Records supplied section start
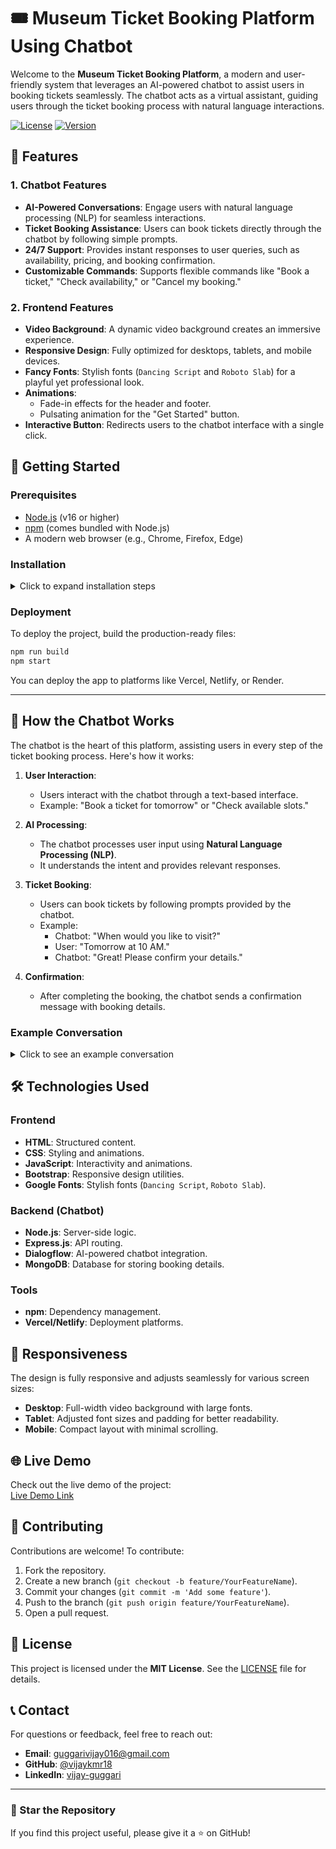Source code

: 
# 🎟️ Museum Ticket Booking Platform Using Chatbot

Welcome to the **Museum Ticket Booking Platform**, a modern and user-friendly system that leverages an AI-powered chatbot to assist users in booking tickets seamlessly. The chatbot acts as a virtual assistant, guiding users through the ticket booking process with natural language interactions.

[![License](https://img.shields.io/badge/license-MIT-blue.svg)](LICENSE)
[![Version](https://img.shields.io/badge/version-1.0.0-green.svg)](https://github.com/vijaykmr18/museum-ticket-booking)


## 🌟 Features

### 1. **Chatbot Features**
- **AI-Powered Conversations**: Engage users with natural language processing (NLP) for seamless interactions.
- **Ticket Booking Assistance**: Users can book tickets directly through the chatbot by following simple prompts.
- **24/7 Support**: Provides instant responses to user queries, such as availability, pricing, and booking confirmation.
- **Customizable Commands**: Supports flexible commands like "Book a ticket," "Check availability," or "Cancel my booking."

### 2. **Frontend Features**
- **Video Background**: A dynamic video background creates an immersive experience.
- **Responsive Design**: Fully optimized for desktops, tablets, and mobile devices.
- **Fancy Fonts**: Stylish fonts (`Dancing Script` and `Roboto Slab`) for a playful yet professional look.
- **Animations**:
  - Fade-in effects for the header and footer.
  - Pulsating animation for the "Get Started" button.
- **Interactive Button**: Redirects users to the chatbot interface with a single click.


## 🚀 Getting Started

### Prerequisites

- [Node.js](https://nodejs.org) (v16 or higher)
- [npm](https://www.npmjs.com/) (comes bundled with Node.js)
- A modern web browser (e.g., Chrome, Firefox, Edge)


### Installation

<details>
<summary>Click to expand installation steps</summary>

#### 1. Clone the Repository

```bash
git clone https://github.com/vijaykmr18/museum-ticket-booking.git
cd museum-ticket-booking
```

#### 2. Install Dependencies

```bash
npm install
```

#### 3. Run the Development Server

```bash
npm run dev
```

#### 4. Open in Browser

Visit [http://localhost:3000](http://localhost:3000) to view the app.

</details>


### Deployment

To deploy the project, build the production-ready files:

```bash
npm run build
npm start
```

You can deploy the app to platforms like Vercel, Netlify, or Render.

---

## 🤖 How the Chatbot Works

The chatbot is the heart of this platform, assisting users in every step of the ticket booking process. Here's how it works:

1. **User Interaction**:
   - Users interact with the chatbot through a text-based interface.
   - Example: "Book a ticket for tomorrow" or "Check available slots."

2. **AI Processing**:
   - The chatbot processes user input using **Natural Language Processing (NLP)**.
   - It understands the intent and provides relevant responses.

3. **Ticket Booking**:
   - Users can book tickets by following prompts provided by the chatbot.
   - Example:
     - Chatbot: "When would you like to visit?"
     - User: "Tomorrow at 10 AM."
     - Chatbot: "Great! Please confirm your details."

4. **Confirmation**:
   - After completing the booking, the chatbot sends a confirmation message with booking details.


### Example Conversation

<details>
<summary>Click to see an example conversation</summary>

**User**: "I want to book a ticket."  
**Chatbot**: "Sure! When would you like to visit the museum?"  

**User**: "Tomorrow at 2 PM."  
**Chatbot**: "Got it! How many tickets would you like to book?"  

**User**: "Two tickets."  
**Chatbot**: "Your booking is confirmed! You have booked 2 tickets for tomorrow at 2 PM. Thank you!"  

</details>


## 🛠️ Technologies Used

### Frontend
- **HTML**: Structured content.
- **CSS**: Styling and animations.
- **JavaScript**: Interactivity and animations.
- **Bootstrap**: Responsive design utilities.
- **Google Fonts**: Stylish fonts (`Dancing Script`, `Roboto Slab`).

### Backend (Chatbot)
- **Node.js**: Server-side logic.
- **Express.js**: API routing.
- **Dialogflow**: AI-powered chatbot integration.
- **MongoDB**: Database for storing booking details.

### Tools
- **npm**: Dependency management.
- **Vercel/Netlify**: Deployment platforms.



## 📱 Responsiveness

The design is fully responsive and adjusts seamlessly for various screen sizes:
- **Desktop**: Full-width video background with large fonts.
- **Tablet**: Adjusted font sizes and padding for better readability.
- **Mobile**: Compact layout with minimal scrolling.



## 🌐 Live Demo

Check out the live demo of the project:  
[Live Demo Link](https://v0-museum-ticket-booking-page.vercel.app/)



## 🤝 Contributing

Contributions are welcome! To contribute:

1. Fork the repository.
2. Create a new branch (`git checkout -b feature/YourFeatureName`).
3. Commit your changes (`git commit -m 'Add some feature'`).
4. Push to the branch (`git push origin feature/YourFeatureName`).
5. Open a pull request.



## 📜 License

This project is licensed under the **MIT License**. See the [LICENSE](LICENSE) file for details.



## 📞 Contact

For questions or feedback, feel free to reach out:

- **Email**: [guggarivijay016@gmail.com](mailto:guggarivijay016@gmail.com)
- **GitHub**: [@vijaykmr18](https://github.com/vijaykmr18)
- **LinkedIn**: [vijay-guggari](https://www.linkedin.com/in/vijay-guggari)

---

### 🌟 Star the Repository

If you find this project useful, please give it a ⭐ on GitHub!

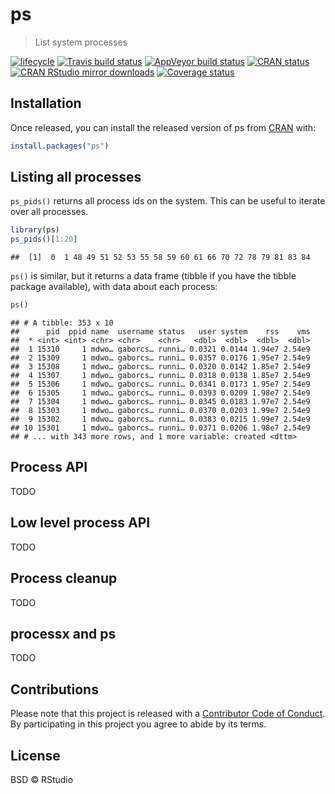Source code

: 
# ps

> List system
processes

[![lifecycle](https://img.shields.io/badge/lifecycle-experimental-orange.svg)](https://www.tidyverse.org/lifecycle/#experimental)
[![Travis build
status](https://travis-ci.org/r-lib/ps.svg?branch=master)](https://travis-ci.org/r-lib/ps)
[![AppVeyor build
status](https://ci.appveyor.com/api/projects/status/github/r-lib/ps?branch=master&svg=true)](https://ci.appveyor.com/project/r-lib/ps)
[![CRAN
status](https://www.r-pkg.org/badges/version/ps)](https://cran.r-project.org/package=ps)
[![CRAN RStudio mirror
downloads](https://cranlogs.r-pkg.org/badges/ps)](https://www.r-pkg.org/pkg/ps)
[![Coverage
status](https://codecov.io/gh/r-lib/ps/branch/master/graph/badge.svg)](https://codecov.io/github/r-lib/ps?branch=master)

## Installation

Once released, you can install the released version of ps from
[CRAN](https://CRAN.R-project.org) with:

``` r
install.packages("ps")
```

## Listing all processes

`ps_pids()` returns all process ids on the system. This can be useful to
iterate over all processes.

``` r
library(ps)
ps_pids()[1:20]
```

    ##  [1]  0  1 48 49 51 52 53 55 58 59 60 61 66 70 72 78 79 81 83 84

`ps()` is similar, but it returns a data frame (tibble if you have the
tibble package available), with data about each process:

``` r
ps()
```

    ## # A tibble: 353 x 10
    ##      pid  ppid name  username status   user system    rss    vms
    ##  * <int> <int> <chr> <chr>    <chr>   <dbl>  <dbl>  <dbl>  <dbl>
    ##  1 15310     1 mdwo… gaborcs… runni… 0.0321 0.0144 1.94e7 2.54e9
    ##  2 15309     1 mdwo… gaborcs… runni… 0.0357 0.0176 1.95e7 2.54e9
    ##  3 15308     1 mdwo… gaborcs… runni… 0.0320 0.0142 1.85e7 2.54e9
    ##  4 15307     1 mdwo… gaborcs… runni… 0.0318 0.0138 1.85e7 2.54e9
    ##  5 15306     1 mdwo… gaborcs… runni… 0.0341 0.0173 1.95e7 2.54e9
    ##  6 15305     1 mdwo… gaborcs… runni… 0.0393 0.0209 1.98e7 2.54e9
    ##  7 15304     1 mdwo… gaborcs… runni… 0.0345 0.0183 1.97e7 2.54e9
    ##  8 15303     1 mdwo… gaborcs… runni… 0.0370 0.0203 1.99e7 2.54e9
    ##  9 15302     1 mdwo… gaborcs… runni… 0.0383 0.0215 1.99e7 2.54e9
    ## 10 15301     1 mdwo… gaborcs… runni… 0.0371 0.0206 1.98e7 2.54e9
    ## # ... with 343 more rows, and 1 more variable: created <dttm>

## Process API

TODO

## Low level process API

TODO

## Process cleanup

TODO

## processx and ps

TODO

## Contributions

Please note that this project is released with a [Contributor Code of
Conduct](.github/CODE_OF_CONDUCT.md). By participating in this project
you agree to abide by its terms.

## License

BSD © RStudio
Records supplied section end
Exercise details
What lines above hold the word "YourFeatureName"? Pull each one out.

Answer for this exercise
2. Create a new branch (`git checkout -b feature/YourFeatureName`).
4. Push to the branch (`git push origin feature/YourFeatureName`).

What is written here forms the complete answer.